If you want to compare the behavioral impact of a step-by-step onboarding tutorial versus a single splash page with tips, you should collect qualitative feedback by running field tests with a prototype or recording digital sessions with a test group.
If you want to understand the preferences of your user population around a few specific areas, quantitative data from a survey might suffice.
The result of these various research techniques will be a greater understanding of how your audience navigates your product.
You’ll better understand how they complete tasks, the goals they’re trying to achieve, and where in the process you can make things easier for them.
2. By encouraging user input
This is like the banking example, but a lot more subtle, and a little less greedy.
It’s the same principle, but with a positive spin: the more invested in your product a customer becomes, the more value they perceive, and the less likely they are to bail.
The moment when users perceive the most value is called the “aha!” moment.

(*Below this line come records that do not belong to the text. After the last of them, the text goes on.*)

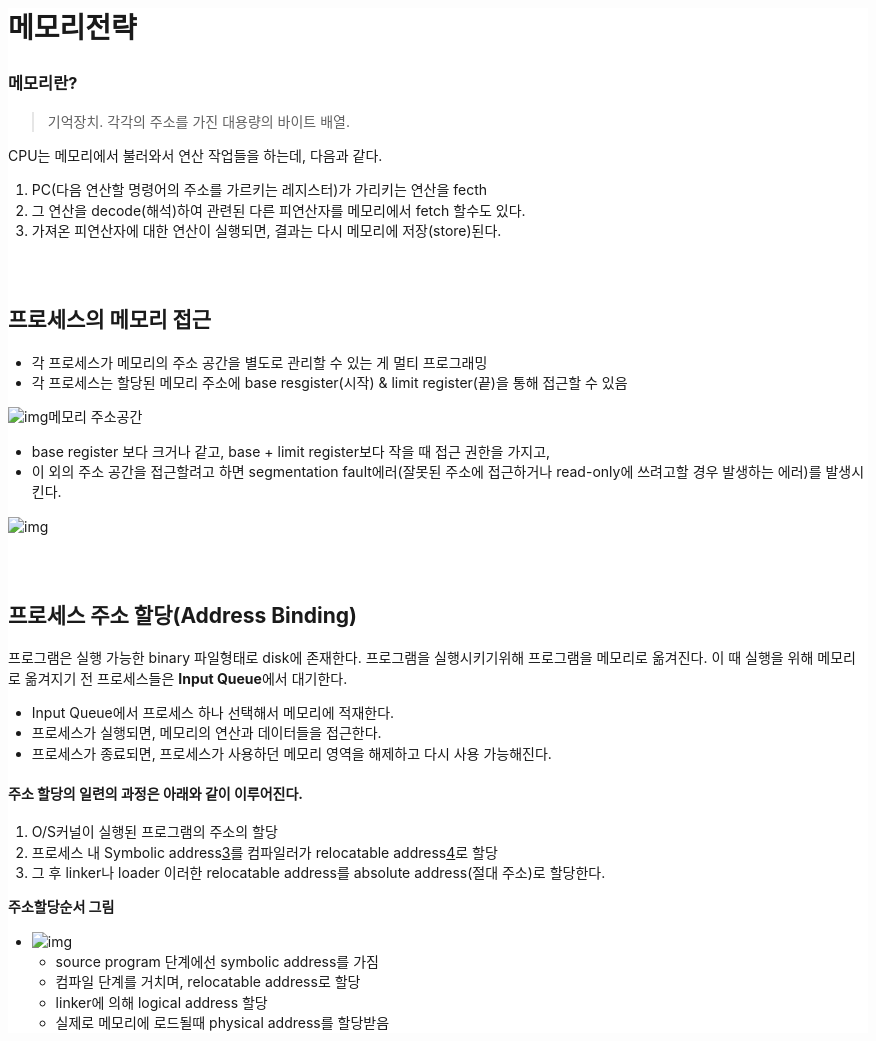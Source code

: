 



# 메모리전략

### 메모리란?

> 기억장치. 각각의 주소를 가진 대용량의 바이트 배열.

CPU는 메모리에서 불러와서 연산 작업들을 하는데, 다음과 같다.

1. PC(다음 연산할 명령어의 주소를 가르키는 레지스터)가 가리키는 연산을 fecth
2. 그 연산을 decode(해석)하여 관련된 다른 피연산자를 메모리에서 fetch 할수도 있다.
3. 가져온 피연산자에 대한 연산이 실행되면, 결과는 다시 메모리에 저장(store)된다.

 <br>

## 프로세스의 메모리 접근

- 각 프로세스가 메모리의 주소 공간을 별도로 관리할 수 있는 게 멀티 프로그래밍
- 각 프로세스는 할당된 메모리 주소에 base resgister(시작) & limit register(끝)을 통해 접근할 수 있음

![img](https://blog.kakaocdn.net/dn/GDS5u/btrpU0Wt4j3/k2RkYItKM5PIdHVRRoEms1/img.jpg)메모리 주소공간



- base register 보다 크거나 같고, base + limit register보다 작을 때 접근 권한을 가지고,
- 이 외의 주소 공간을 접근할려고 하면 segmentation fault에러(잘못된 주소에 접근하거나 read-only에 쓰려고할 경우 발생하는 에러)를 발생시킨다.

![img](https://blog.kakaocdn.net/dn/BGQ8h/btrpTgyHTqB/k8YgktYMYdyQxwE5TVGnR0/img.jpg)

<br>

## 프로세스 주소 할당(Address Binding)

프로그램은 실행 가능한 binary 파일형태로 disk에 존재한다. 프로그램을 실행시키기위해 프로그램을 메모리로 옮겨진다. 이 때 실행을 위해 메모리로 옮겨지기 전 프로세스들은 **Input Queue**에서 대기한다.

- Input Queue에서 프로세스 하나 선택해서 메모리에 적재한다.
- 프로세스가 실행되면, 메모리의 연산과 데이터들을 접근한다.
- 프로세스가 종료되면, 프로세스가 사용하던 메모리 영역을 해제하고 다시 사용 가능해진다.

#### 주소 할당의 일련의 과정은 아래와 같이 이루어진다.

1. O/S커널이 실행된 프로그램의 주소의 할당
2. 프로세스 내 Symbolic address[3](https://cano721.tistory.com/15#footnote_15_3)를 컴파일러가 relocatable address[4](https://cano721.tistory.com/15#footnote_15_4)로 할당
3. 그 후 linker나 loader 이러한 relocatable address를 absolute address(절대 주소)로 할당한다. 

**주소할당순서 그림**

- ![img](https://blog.kakaocdn.net/dn/Ffcqm/btrp1INiNNC/759sce6smvCQw6uSsWreHK/img.png)
  - source program 단계에선 symbolic address를 가짐
  - 컴파일 단계를 거치며, relocatable address로 할당
  - linker에 의해 logical address 할당
  - 실제로 메모리에 로드될때 physical address를 할당받음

Once someone experiences it, they’re much more likely to stay with your app.
But digital products don’t always do a good job of making onboarding experiences intuitive, or emphasizing why each interaction is important to users.
So people leave before the free trial expires because they don’t have any vested interest in staying. Either that or they just stop interacting—something we might call “behavioral churn.”
Case in point, most apps on the market lose 90 percent of their daily active users within the first 30 days. Rest assured that behavioral churn is almost always a precursor to customer churn.
An effective user experience employs visual cues and accessible copy to guide users into areas of the experience where they’re compelled to add something and experience some utility in return.
This should happen as soon as possible, starting with the user’s first experience. That’s why empty states are so valuable: they and convert new users into active participants and show people where the value is.
3. By strengthening the reward system
There’s a whole school of thought around making digital UIs addictive, and the premise is that UX design can strengthen effort and reward sequences in the brain that keep users coming back for more.
The ethics of addiction aside, there are practical ways to boost intrinsically motivated interaction.
The design tools at your disposal:
Imagery and illustration
Through the right combination of these tactics, you can, to an extent, preclude people from giving up and keep them coming back to experience more variable rewards.
Progress bars are a perfect example. By showing the users a dynamic visual that represents their proximity to a goal, you can increase the level of effort exerted to reach that goal. The closer they get, the harder they try, a principle known as the Goal Gradient Effect.Source: Appcues | https://www.appcues.com/blog/the-5-best-user-onboarding-experiences
4. By motivating action
Regardless of what industry you work in or the type of product you offer, there are certain actions correlated with retention that you want customers to take. Maybe that’s adding more funds to a gift card, or maybe it’s utilizing certain product features within a certain space of time.
UX can be your secret weapon here—the way you bridge the gap between digital channels and customer actions that improve longevity and lifetime value.
The key is to operate with a strong grasp of the user journey. You don’t want to be pushy, of course, but every interaction a user has with your product should lead them, at some point, to a contextualized call to action, whether that’s a cross-sell/upsell attempt, human contact, content, or functional use of your product.
The more meaningful engagements, the higher the perceived value of your brand, and the higher your retention.
It should be obvious, but winning the battle against churn takes more than adding new features or product lines. Imagine a restaurant that makes delicious cuisine, but the menus are covered in slime, the wait is 45 minutes, and the servers never refill your water. Sure, you get to function, but the experience is disastrous.
If you want to see retention rates rise, you have to address usability in the context of the experience as a whole. You have to see “working on UX” as synonymous with “working on your product.”